Abdellatif Kechicheci mostra tutto ne La Vita di Adele, ma proprio tutto. Nessun dettaglio è precluso alla nostra vista.
È finalmente arrivato nelle sale italiane il film vincitore dell’ultimo festival di Cannes, La vita di Adele, quinto lungometraggio del regista franco-tunisino Abdellatif Kechiche che ritorna ai temi a lui più cari (momentaneamente accantonati negli ultimi due film Cous Cous e Venere Nera), quelli degli esordi, quelli, per intenderci, di Tutta colpa di Voltaire e, soprattutto, de La schivata. Protagonista, oggi come allora, è l’adolescenza (meglio, gli adolescenti) vivisezionata con chirurgica destrezza (l’identicità di contenuto, per la verità, non si esaurisce qui. Ritornano, infatti, Marivaux e il determinismo classista).
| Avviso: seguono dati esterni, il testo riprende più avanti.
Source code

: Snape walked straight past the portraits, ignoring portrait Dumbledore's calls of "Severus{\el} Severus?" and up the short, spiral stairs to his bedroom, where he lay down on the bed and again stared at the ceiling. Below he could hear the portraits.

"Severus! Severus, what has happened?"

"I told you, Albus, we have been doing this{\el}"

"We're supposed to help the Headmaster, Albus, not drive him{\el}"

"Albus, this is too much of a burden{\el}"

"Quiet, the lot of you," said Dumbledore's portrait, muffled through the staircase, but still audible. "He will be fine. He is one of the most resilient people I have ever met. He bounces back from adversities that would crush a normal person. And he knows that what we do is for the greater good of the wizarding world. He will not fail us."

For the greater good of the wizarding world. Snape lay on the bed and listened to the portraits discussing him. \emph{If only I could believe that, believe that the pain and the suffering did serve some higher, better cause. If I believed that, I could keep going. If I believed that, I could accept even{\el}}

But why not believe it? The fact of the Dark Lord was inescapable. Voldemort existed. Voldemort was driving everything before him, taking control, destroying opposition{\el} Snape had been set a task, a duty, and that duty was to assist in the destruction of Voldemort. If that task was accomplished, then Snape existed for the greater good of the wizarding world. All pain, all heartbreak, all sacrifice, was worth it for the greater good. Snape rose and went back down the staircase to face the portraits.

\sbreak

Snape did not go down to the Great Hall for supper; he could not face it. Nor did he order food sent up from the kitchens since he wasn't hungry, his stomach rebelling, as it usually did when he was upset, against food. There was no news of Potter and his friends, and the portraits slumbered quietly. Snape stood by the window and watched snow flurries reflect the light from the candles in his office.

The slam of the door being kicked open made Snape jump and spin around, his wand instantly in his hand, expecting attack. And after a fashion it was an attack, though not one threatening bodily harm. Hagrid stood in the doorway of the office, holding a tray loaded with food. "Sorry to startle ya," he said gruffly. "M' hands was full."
Le doti di Abdellatif Kechiche come indagatore delle relazioni umane e come abile tessitore di veri e propri romanzi di formazione (i suoi film potrebbero sembrare quasi dei trattati antropologici) ci erano già ben note e si erano mostrate con assoluta chiarezza nello straordinario La schivata, dove nello squallido teatro delle banlieu parigine il giovane Krimò viveva l’esperienza di un amore non corrisposto. Se già quello poteva sembrare un film pressoché perfetto, dobbiamo (con piacere) constatare che Kechiche è riuscito a fare meglio condensando in quasi tre ore di puro cinema (anche le doti di narratore oltre che dialoghista sono ormai una certezza) una storia che toglie il fiato per quanto è bella, vera, commovente.
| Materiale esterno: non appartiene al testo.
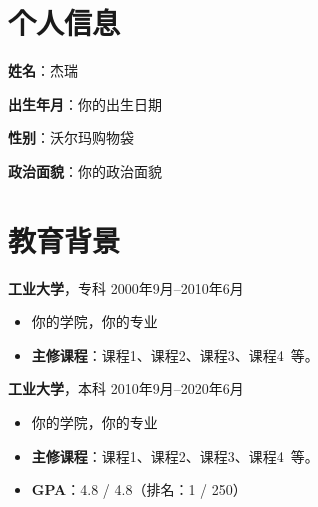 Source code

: \documentclass[11pt]{article}
\newlength{\iconwidth}
\begin{document}
    \begin{minipage}[t]{0.78\textwidth}
        \begin{minipage}[t]{\textwidth}
        \section[个人信息]{\makebox[\iconwidth][c]{\color{primary_color}{\faAddressCard}}\quad 个人信息}
        \begin{minipage}[t]{0.5\textwidth}
            \textbf{姓\qquad 名}：杰瑞
            
            \vspace{0.5em}
            \textbf{出生年月}：你的出生日期
        \end{minipage}
        \begin{minipage}[t]{0.35\textwidth}
            \textbf{性\qquad 别}：沃尔玛购物袋
            
            \vspace{0.5em}
            \textbf{政治面貌}：你的政治面貌
        \end{minipage}
        \vspace{1.2em}
        \end{minipage}

        \begin{minipage}[t]{\textwidth}
        \section[教育背景]{\makebox[\iconwidth][c]{\color{primary_color}{\faGraduationCap}}\quad 教育背景}
        
        {\large \textbf{工业大学}}，专科 \hfill 2000年9月--2010年6月
        \begin{itemize}
            \item 你的学院，你的专业
            \item \textbf{主修课程}：课程1、课程2、课程3、课程4\ 等。
        \end{itemize}
        
        \vspace{0.5em}
        {\large \textbf{工业大学}}，本科 \hfill 2010年9月--2020年6月
        \begin{itemize}
            \item 你的学院，你的专业
            \item \textbf{主修课程}：课程1、课程2、课程3、课程4\ 等。
            \item \textbf{GPA}：4.8 / 4.8（排名：1 / 250）
        \end{itemize}
        

\end{minipage}
\end{minipage}
\end{document}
La giovane studentessa liceale Adele (Adèle Exarchopoulos) scopre lentamente, e noi insieme con lei, la sua identità omosessuale perdendosi (ed allo stesso tempo ritrovandosi) in una appassionante storia d’amore con la più matura ed esperta Emma (Léa Seydoux). Storia d’amore che è catturata e restituita in splendide sequenze di corpi che si avvinghiano, mani che si toccano, occhi che si cercano (da vedere e rivedere all’infinito la sequenza in cui Adele entra in un bar gay con la speranza di ritrovare la ragazza dai capelli blu che ha incendiato il suo cuore). Nessun dettaglio è precluso alla nostra vista, Kechiche ci mostra tutto, ma proprio tutto (qualcuno ha storto il naso, specie per le lunghissime scene di sesso lesbico; altri hanno addirittura parlato di voyeurismo) e pur tuttavia niente di quello che vediamo sembra sovrabbondante, di troppo; ma tutto pertinente, necessario. E questo è vero sia per quanto riguarda le scene degli amplessi (mostrate con dovizia di particolari) sia per quelle apparentemente meno importanti (dal punto di vista diegetico) come ad esempio un pranzo in famiglia.
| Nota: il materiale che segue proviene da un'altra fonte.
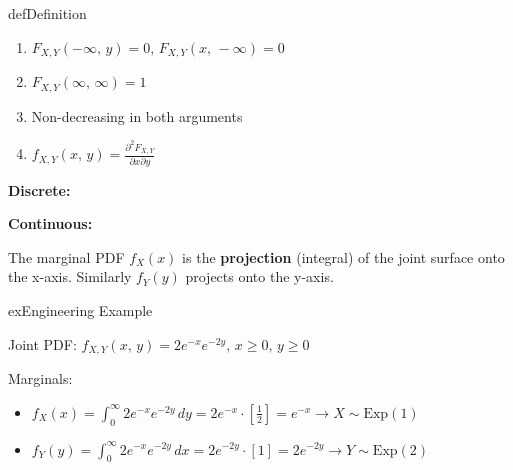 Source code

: 
\begin{PSbox}[unbreakable]{def}{Definition}


\end{PSbox}


\begin{enumerate}
\def\labelenumi{\arabic{enumi}.}
\tightlist
\item
  $F_{X,Y}(-\infty,\, y) = 0,\, F_{X,Y}(x,\, -\infty) = 0$
\item
  $F_{X,Y}(\infty,\, \infty) = 1$
\item
  Non-decreasing in both arguments
\item
  $\displaystyle f_{X,Y}(x,\,y) = \frac{\partial^{2}F_{X,Y}}{\partial x \partial y}$
\end{enumerate}



\textbf{Discrete:}

\textbf{Continuous:}


The marginal PDF $f_{X}(x)$ is the \textbf{projection} (integral) of the joint surface onto the x-axis. Similarly $f_{Y}(y)$ projects onto the y-axis.

\begin{PSbox}[unbreakable]{ex}{Engineering Example}

Joint PDF: $f_{X,Y}(x,\,y) = 2e^{-x}e^{-2y},\, x \ge 0,\, y \ge 0$

Marginals:

\begin{itemize}
\tightlist
\item
  $\displaystyle f_{X}(x) = \int_{0}^{\infty} 2e^{-x}e^{-2y}\,dy = 2e^{-x} \cdot \left[\frac{1}{2}\right] = e^{-x} \to X \sim \mathrm{Exp}(1)$
\item
  $f_{Y}(y) = \int_{0}^{\infty} 2e^{-x}e^{-2y}\,dx = 2e^{-2y} \cdot [1] = 2e^{-2y} \to Y \sim \mathrm{Exp}(2)$
\end{itemize}

\end{PSbox}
Alla fine, come tutti sappiamo, è la vita che dà ed è la vita che toglie; ma i ricordi, indelebili, quelli restano, cosi come restano le opere d’arte, soprattutto se raffiguranti un momento, un attimo, eterno, di felicità. E ad Adele, diversamente da Krimò, quell’attimo, è stato concesso di viverlo. Ed è con questa consapevolezza che alla fine Adele si allontana dal suo presente che è già passato, incamminandosi verso un nuovo inizio. Un altro capitolo di quella (stra)ordinaria storia che è la vita.
Che bello, il cinema, quando riesce semplicemente a raccontare storie, stupendoci, commuovendoci. Grazie dunque a Monsieur Abdel per averci concesso lo straordinario privilegio di essere stati testimoni della nascita, della maturazione e della fine del sentimento più bello e più intenso che il cinema possa raccontare: l’amore. Che poi sia anche omosessuale non fa alcuna differenza; anzi, forse lo rende ancor più prezioso.